[REQUIREMENT]
Leave the pictures out and write out exactly the lines from the top of the entries through the line containing "fehlerhaftem Verhalten hervorrufen.".

[STORED DATA]
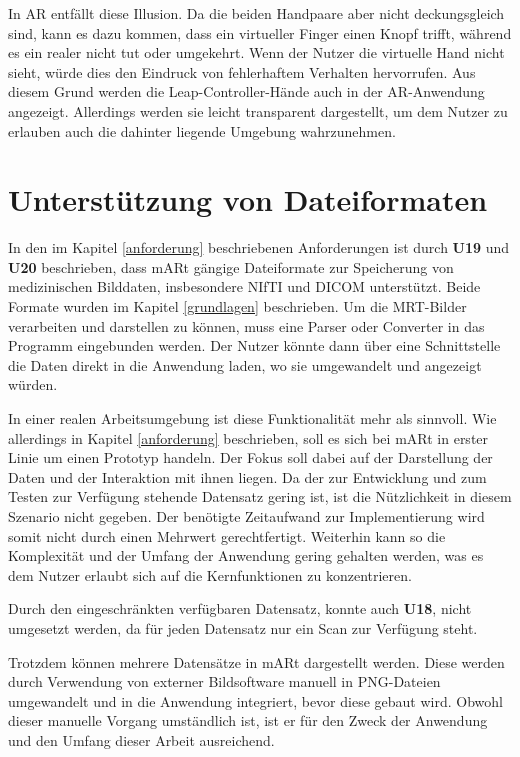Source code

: In AR entfällt diese Illusion. Da die beiden Handpaare aber nicht deckungsgleich sind, kann es dazu kommen, dass ein virtueller Finger einen Knopf trifft, während es ein realer nicht tut oder umgekehrt. Wenn der Nutzer die virtuelle Hand nicht sieht, würde dies den Eindruck von fehlerhaftem Verhalten hervorrufen. 
Aus diesem Grund werden die Leap-Controller-Hände auch in der AR-Anwendung angezeigt. Allerdings werden sie leicht transparent dargestellt, um dem Nutzer zu erlauben auch die dahinter liegende Umgebung wahrzunehmen. 



\section{Unterstützung von Dateiformaten} 

In den im Kapitel \ref{anforderung} beschriebenen Anforderungen ist durch \textbf{U19} und \textbf{U20} beschrieben, dass mARt gängige Dateiformate zur Speicherung von medizinischen Bilddaten, insbesondere NIfTI und DICOM unterstützt. Beide Formate wurden im Kapitel \ref{grundlagen} beschrieben. 
Um die MRT-Bilder verarbeiten und darstellen zu können, muss eine Parser oder Converter in das Programm eingebunden werden. 
Der Nutzer könnte dann über eine Schnittstelle die Daten direkt in die Anwendung laden, wo sie umgewandelt und angezeigt würden. 

In einer realen Arbeitsumgebung ist diese Funktionalität mehr als sinnvoll. Wie allerdings in Kapitel \ref{anforderung} beschrieben, soll es sich bei mARt in erster Linie um einen Prototyp handeln.
Der Fokus soll dabei auf der Darstellung der Daten und der Interaktion mit ihnen liegen. Da der zur Entwicklung und zum Testen zur Verfügung stehende Datensatz gering ist, ist die Nützlichkeit in diesem Szenario nicht gegeben. Der benötigte Zeitaufwand zur Implementierung wird somit nicht durch einen Mehrwert gerechtfertigt.
Weiterhin kann so die Komplexität und der Umfang der Anwendung gering gehalten werden, was es dem Nutzer erlaubt sich auf die Kernfunktionen zu konzentrieren. 

Durch den eingeschränkten verfügbaren Datensatz, konnte auch \textbf{U18}, nicht umgesetzt werden, da für jeden Datensatz nur ein Scan zur Verfügung steht.


Trotzdem können mehrere Datensätze in mARt dargestellt werden. Diese werden durch Verwendung von externer Bildsoftware manuell in PNG-Dateien umgewandelt und in die Anwendung integriert, bevor diese gebaut wird. 
Obwohl dieser manuelle Vorgang umständlich ist, ist er für den Zweck der Anwendung und den Umfang dieser Arbeit ausreichend.
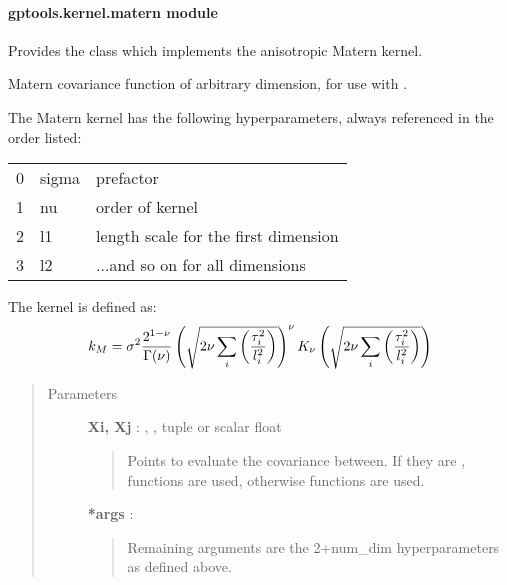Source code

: \documentclass[letterpaper,10pt,english]{sphinxmanual}
\begin{document}
\paragraph{gptools.kernel.matern module}
\label{gptools.kernel:gptools-kernel-matern-module}\label{gptools.kernel:module-gptools.kernel.matern}
Provides the {\hyperref[gptools.kernel:gptools.kernel.matern.MaternKernel]{}} class which implements the anisotropic Matern kernel.

\begin{fulllineitems}
\label{gptools.kernel:gptools.kernel.matern.matern_function}
Matern covariance function of arbitrary dimension, for use with .

The Matern kernel has the following hyperparameters, always referenced in
the order listed:

\begin{tabulary}{\linewidth}{|L|L|L|}
\hline

0
 & 
sigma
 & 
prefactor
\\

1
 & 
nu
 & 
order of kernel
\\

2
 & 
l1
 & 
length scale for the first dimension
\\

3
 & 
l2
 & 
...and so on for all dimensions
\\
\hline\end{tabulary}


The kernel is defined as:
\begin{gather}
\begin{split}k_M = \sigma^2 \frac{2^{1-\nu}}{\Gamma(\nu)}
\left (\sqrt{2\nu \sum_i\left (\frac{\tau_i^2}{l_i^2}\right )}\right )^\nu
K_\nu\left(\sqrt{2\nu \sum_i\left(\frac{\tau_i^2}{l_i^2}\right)}\right)\end{split}\notag
\end{gather}\begin{quote}\begin{description}
\item[{Parameters}] \leavevmode
\textbf{Xi, Xj} : , , tuple or scalar float
\begin{quote}

Points to evaluate the covariance between. If they are ,
 functions are used, otherwise 
functions are used.
\end{quote}

\textbf{*args} :
\begin{quote}

Remaining arguments are the 2+num\_dim hyperparameters as defined above.
\end{quote}

\end{description}\end{quote}

\end{fulllineitems}
\end{document}
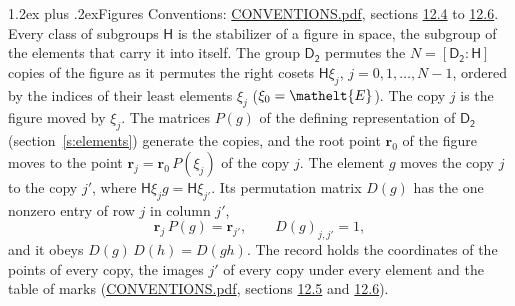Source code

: \documentclass[10pt,a4paper]{article}
\makeatletter
\renewcommand\section{\@startsection{section}{1}{\z@}{-3ex plus -1ex minus -.2ex}%
  {1.2ex plus .2ex}{\normalfont\large\sffamily\bfseries\color{parttitle}}}
\numberwithin{equation}{section}
\newcommand{\eltfont}[1]{{\let\sigma\eltsigma\mathelt{#1}}}
\newcommand{\grp}[1]{\mathsf{#1}}
\newcommand{\cls}[1]{\eltfont{#1}}
\newcommand{\pointr}{\mathbf{r}}
\makeatother
\begin{document}
\section{Figures}\label{s:permutation}
Conventions: \href{../../CONVENTIONS.pdf}{CONVENTIONS.pdf}, sections \href{../../CONVENTIONS.pdf\#conv.12.4}{12.4} to \href{../../CONVENTIONS.pdf\#conv.12.6}{12.6}.
Every class of subgroups $\grp{H}$ is the stabilizer of a figure in space, the subgroup of the elements that carry it into itself. \label{n:local.orbit.size}\label{n:element.coset.least}\label{n:index.coset}The group $\grp{D_{2}}$ permutes the $N = [\grp{D_{2}} : \grp{H}]$ copies of the figure as it permutes the right cosets $\grp{H}\xi_j$, $j = 0, 1, \dots, N - 1$, ordered by the indices of their least elements $\xi_j$ ($\xi_0 = \cls{E}$). The copy $j$ is the figure moved by $\xi_j$. The matrices $P(g)$ of the defining representation of $\grp{D_{2}}$ (section~\ref{s:elements}) generate the copies, and the root point $\pointr_0$ of the figure moves to the point $\pointr_j = \pointr_0\, P(\xi_j)$ of the copy $j$. \label{n:local.coset.image}The element $g$ moves the copy $j$ to the copy $j'$, where $\grp{H}\xi_j g = \grp{H}\xi_{j'}$. \label{n:local.matrix.permutation}Its permutation matrix $D(g)$ has the one nonzero entry of row $j$ in column $j'$,
\begin{equation}\label{e:perm.matrix}\pointr_j\, P(g) = \pointr_{j'}, \qquad D(g)_{j,j'} = 1,\end{equation}
and it obeys $D(g)\, D(h) = D(gh)$. The record holds the coordinates of the points of every copy, the images $j'$ of every copy under every element and the table of marks (\href{../../CONVENTIONS.pdf}{CONVENTIONS.pdf}, sections \href{../../CONVENTIONS.pdf\#conv.12.5}{12.5} and \href{../../CONVENTIONS.pdf\#conv.12.6}{12.6}).
\end{document}

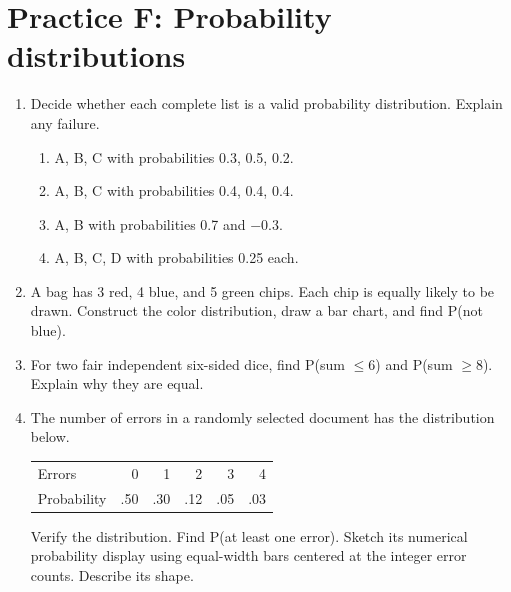 \section*{Practice F: Probability distributions}
\begin{enumerate}[label=F\arabic*.,leftmargin=2.5em,itemsep=10pt]
\item Decide whether each complete list is a valid probability distribution. Explain any failure.
\begin{enumerate}[label=(\alph*)]
\item A, B, C with probabilities 0.3, 0.5, 0.2.
\item A, B, C with probabilities 0.4, 0.4, 0.4.
\item A, B with probabilities 0.7 and $-0.3$.
\item A, B, C, D with probabilities 0.25 each.
\end{enumerate}
\item A bag has 3 red, 4 blue, and 5 green chips. Each chip is equally likely to be drawn. Construct the color distribution, draw a bar chart, and find P(not blue).
\item For two fair independent six-sided dice, find P(sum $\leq6$) and P(sum $\geq8$). Explain why they are equal.
\item The number of errors in a randomly selected document has the distribution below.
\begin{center}\begin{tabular}{lrrrrr}\toprule
Errors & 0 & 1 & 2 & 3 & 4\\
Probability & .50 & .30 & .12 & .05 & .03\\\bottomrule
\end{tabular}\end{center}
Verify the distribution. Find P(at least one error). Sketch its numerical probability display using equal-width bars centered at the integer error counts. Describe its shape.
\end{enumerate}


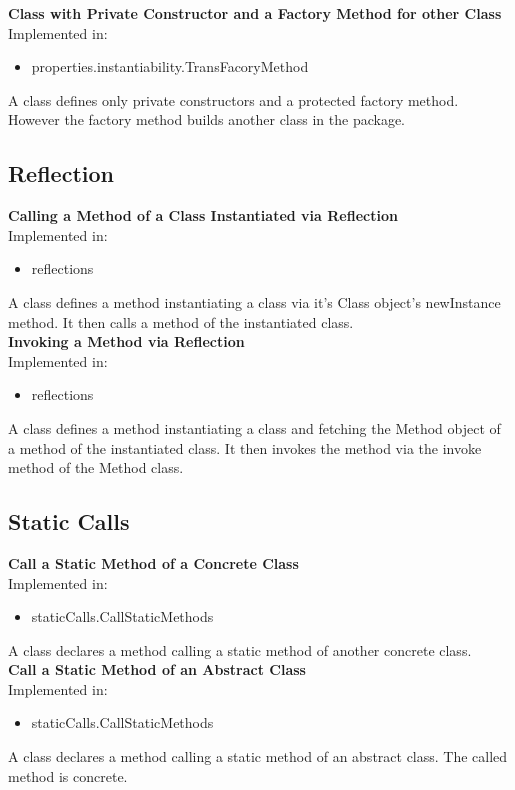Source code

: \documentclass{article}
\begin{document}
\noindent
\textbf{Class with Private Constructor and a Factory Method for other Class}\\
Implemented in: 
\begin{itemize}
    \item properties.instantiability.TransFacoryMethod
\end{itemize}
A class defines only private constructors and a protected factory method. However the factory method builds another class in the package.\\

\subsection{Reflection}

\textbf{Calling a Method of a Class Instantiated via Reflection}\\
Implemented in: 
\begin{itemize}
    \item reflections
\end{itemize}
A class defines a method instantiating a class via it's Class object's newInstance method. It then calls a method of the instantiated class.\\

\noindent
\textbf{Invoking a Method via Reflection}\\
Implemented in: 
\begin{itemize}
    \item reflections
\end{itemize}
A class defines a method instantiating a class and fetching the Method object of a method of the instantiated class. It then invokes the method via the invoke method of the Method class.\\

\subsection{Static Calls}

\textbf{Call a Static Method of a Concrete Class}\\
Implemented in: 
\begin{itemize}
    \item staticCalls.CallStaticMethods
\end{itemize}
A class declares a method calling a static method of another concrete class.\\

\noindent
\textbf{Call a Static Method of an Abstract Class}\\
Implemented in: 
\begin{itemize}
    \item staticCalls.CallStaticMethods
\end{itemize}
A class declares a method calling a static method of an abstract class. The called method is concrete.\\
\end{document}
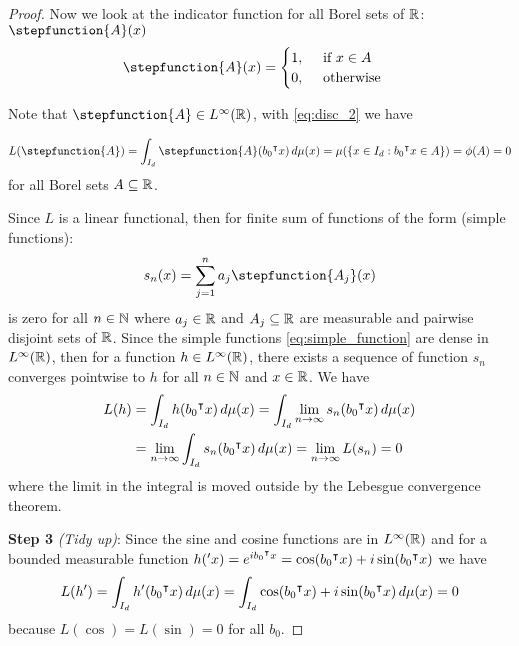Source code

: \begin{proof}
    Now we look at the indicator function for all Borel sets of $\mathbb{R}$:
    $\stepfunction{A}(x)$
    \begin{equation}
        \stepfunction{A}(x) =
        \begin{cases}
            1, \quad \text{ if } x \in A \\
            0, \quad \text{ otherwise}
        \end{cases}
    \end{equation}

     Note that
    $\stepfunction{A} \in L^{\infty}(\R)$, with \eqref{eq:disc_2} we have 

    \begin{equation}
        L(\stepfunction{A}) = \int_{I_d} \stepfunction{A}(b_0\tr x)\,d\mu(x)
        = \mu(\{ x\in I_d: b_0\tr x\in A \}) = \phi(A) = 0
    \end{equation}
    for all Borel sets $A \subseteq \mathbb{R}$.

    Since $L$ is a linear functional, then for finite sum of functions of the
    form (simple functions):
    \begin{equation}
        \label{eq:simple_function}
        s_n(x) = \sum_{j=1}^{n} a_j \stepfunction{A_j}(x)
    \end{equation}
    is zero for all $n\in\mathbb{N}$ where $a_j \in \mathbb{R}$ and ${A_j} \subseteq \mathbb{R}$ are
    measurable and pairwise disjoint sets of $\mathbb{R}$. Since the simple functions
    \eqref{eq:simple_function} are dense in $L^{\infty}(\mathbb{R})$, then for a
    function $h \in L^{\infty}(\mathbb{R})$, there exists a sequence of function $s_n$
    converges pointwise to $h$ for all $n \in \mathbb{N}$ and $x \in \mathbb{R}$. We have
    \begin{align}
        L(h) &= \int_{I_d} h(b_0{}^{\intercal} x) \,d\mu(x) 
             = \int_{I_d} \lim_{n\to\infty} s_n(b_0{}^{\intercal} x) \,d\mu(x) \\
             &= \lim_{n\to\infty} \int_{I_d} s_n(b_0{}^{\intercal} x) \,d\mu(x)
             = \lim_{n\to\infty} L(s_n)
             = 0
    \end{align}
    where the limit in the integral is moved outside by the Lebesgue convergence
    theorem.

    \textbf{Step 3} \textit{(Tidy up)}: Since the sine and cosine functions are
    in $L^{\infty}(\mathbb{R})$ and for a bounded measurable function $h('x) =
    e^{ib_0{}^{\intercal} x} = \cos(b_0{}^{\intercal} x) + i \sin(b_0{}^{\intercal} x)$ we have
    \begin{equation}
        L(h') = \int_{I_d} h'(b_0{}^{\intercal} x) \,d\mu(x) 
              = \int_{I_d} \cos(b_0{}^{\intercal} x) + i \sin(b_0{}^{\intercal} x) \,d\mu(x)
              = 0
    \end{equation}
    because $L(\cos) = L(\sin) = 0$ for all $b_0$.


\end{proof}
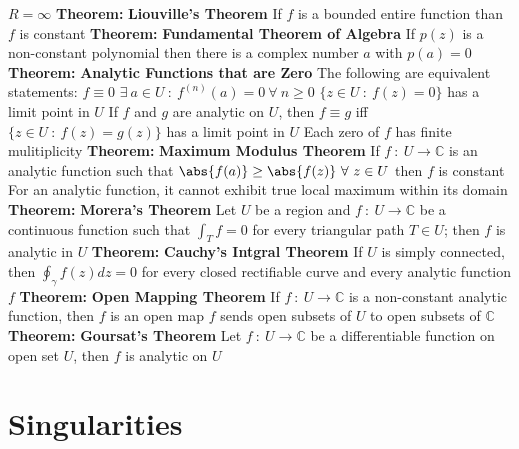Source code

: \documentclass[14pt]{extarticle}
\def\Theorem{{\color{red} \textbf{Theorem:} }}
\begin{document}
\begin{outline}
		\2	$R = \infty$
	\1	\Theorem \textbf{Liouville's Theorem}
		\2	If $f$ is a bounded entire function than $f$ is constant
	\1	\Theorem \textbf{Fundamental Theorem of Algebra}
		\2	If $p(z)$ is a non-constant polynomial then there is a complex number
				$a$ with $p(a) = 0$
	\1	\Theorem	\textbf{Analytic Functions that are Zero}
		\2	The following are equivalent statements:
			\3	$f \equiv 0$
			\3	$\exists~a \in U~:~f^{(n)}(a) = 0~\forall~n \ge 0$
			\3	$\{z \in U~:~f(z) = 0\}$ has a limit point in $U$
		\2	If $f$ and $g$ are analytic on $U$, then $f \equiv g$ iff
				$\{z\in U~:~f(z) = g(z)\}$ has a limit point in $U$
		\2	Each zero of $f$ has finite mulitiplicity
	\1	\Theorem	\textbf{Maximum Modulus Theorem}
		\2	If $f~:~U \rightarrow \mathbb{C}$ is an analytic function such that
				$\abs{f(a)} \ge \abs{f(z)}~\forall~z \in U$ then $f$ is constant
		\2	For an analytic function, it cannot exhibit true local maximum within
				its domain
	\1	\Theorem	\textbf{Morera's Theorem}
		\2	Let $U$ be a region and $f~:~U \rightarrow \mathbb{C}$ be a continuous
				function such that $\int_T f = 0$ for every triangular path $T \in U$;
				then $f$ is analytic in $U$
	\1	\Theorem	\textbf{Cauchy's Intgral Theorem}
		\2	If $U$ is simply connected, then $\oint_{\gamma} f(z) dz = 0$ for every closed
				rectifiable curve and every analytic function $f$
	\1	\Theorem	\textbf{Open Mapping Theorem}
		\2	If $f~:~U \rightarrow \mathbb{C}$ is a non-constant analytic function,
				then $f$ is an open map
		\2	$f$ sends open subsets of $U$ to open subsets of $\mathbb{C}$
	\1	\Theorem	\textbf{Goursat's Theorem}
		\2	Let $f~:~U \rightarrow \mathbb{C}$ be a differentiable function on open
				set $U$, then $f$ is analytic on $U$
\section*{Singularities}
\end{outline}
\end{document}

[REPLY]
Source code

: In AR entfällt diese Illusion. Da die beiden Handpaare aber nicht deckungsgleich sind, kann es dazu kommen, dass ein virtueller Finger einen Knopf trifft, während es ein realer nicht tut oder umgekehrt. Wenn der Nutzer die virtuelle Hand nicht sieht, würde dies den Eindruck von fehlerhaftem Verhalten hervorrufen. 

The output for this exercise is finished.